How Much Do You Know About Transmissions?

By: Steven Symes
Image: Shutterstock

About This Quiz

Are you a motorhead? Do you watch every episode of "Top Gear" or do you just like to think of yourself as a master mechanic? Take this quiz to find out how much you know about transmissions.

What exactly is a transmission? Well, it's the part of your car that moves power to the wheels. In the US, the transmission is the gearbox - it is part of the drivetrain, but not the entire drivetrain. In the UK, the transmission refers to the whole drivetrain, including the gearbox, the clutch, the differential, etc. 

Transmissions use a series of gears to provide torque and speed along to the next part in the system, ending at the wheels, which then move the car either forward or backward - depending on which way you want to go. Transmissions are commonly used in cars, but they do have other uses, such as wind turbines, and most everything with an engine, such as farm equipment, mining equipment, and construction equipment. 

Transmissions use a series of gears to make the car go faster, by reducing the speed of the gear and increasing torque. We've put together a quiz of 35 questions based on the basics of your car's transmission. We challenge you and your friends to get every question right.

Let's get started.

If you don't put on the parking brake for your car with an automatic transmission, what can it damage?
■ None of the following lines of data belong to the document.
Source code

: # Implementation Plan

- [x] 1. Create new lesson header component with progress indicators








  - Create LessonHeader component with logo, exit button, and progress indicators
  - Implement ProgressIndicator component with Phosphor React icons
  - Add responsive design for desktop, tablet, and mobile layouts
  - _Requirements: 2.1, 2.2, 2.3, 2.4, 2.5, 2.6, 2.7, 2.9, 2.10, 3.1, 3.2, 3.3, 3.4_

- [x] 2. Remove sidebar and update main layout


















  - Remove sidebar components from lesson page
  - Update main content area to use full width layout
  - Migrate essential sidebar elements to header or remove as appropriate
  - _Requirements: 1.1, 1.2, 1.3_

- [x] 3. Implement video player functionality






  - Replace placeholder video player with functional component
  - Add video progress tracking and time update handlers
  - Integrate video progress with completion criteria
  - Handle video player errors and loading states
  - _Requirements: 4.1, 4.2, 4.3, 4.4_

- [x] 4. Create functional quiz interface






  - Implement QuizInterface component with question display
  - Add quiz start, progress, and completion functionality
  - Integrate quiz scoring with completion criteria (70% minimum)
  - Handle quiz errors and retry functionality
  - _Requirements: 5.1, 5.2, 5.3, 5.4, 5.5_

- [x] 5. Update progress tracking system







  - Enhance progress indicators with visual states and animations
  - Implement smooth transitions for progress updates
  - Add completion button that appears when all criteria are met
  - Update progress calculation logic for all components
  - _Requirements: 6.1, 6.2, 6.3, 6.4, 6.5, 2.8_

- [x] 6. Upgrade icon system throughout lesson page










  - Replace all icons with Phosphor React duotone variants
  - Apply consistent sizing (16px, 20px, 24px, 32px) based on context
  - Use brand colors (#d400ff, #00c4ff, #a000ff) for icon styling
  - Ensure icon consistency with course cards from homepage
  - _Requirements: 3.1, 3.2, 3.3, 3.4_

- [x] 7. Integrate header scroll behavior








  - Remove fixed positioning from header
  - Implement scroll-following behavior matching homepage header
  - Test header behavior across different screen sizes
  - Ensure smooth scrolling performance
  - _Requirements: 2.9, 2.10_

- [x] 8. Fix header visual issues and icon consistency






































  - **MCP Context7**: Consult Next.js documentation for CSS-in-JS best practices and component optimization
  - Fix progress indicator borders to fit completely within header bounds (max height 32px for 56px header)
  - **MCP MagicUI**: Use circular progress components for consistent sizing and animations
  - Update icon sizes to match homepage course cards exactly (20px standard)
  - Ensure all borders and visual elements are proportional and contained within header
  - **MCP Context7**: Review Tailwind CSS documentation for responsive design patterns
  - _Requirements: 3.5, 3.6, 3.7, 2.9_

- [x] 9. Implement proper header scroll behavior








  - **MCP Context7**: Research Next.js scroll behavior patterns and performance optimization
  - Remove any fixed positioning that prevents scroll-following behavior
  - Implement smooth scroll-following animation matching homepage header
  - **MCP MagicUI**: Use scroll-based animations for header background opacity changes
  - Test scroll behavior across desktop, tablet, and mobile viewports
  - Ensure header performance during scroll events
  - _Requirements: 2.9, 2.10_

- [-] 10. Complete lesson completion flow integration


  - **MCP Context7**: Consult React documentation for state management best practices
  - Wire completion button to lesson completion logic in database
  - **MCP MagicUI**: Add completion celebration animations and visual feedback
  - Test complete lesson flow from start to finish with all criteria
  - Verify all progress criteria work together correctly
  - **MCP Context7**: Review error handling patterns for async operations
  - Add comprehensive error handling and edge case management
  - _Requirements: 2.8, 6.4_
When you put an automatic transmission in park, the parking prawl locks it so the transmission doesn't shift into any of its gears. If you don't put on the parking brake, the entire weight of your car sits on this small, metal piece. Over time, it can break the parking prawl. Or, if another car accidentally taps your bumper, that could lead to the prawl's failure.

If you shift into park before your car comes to a complete stop, what can happen?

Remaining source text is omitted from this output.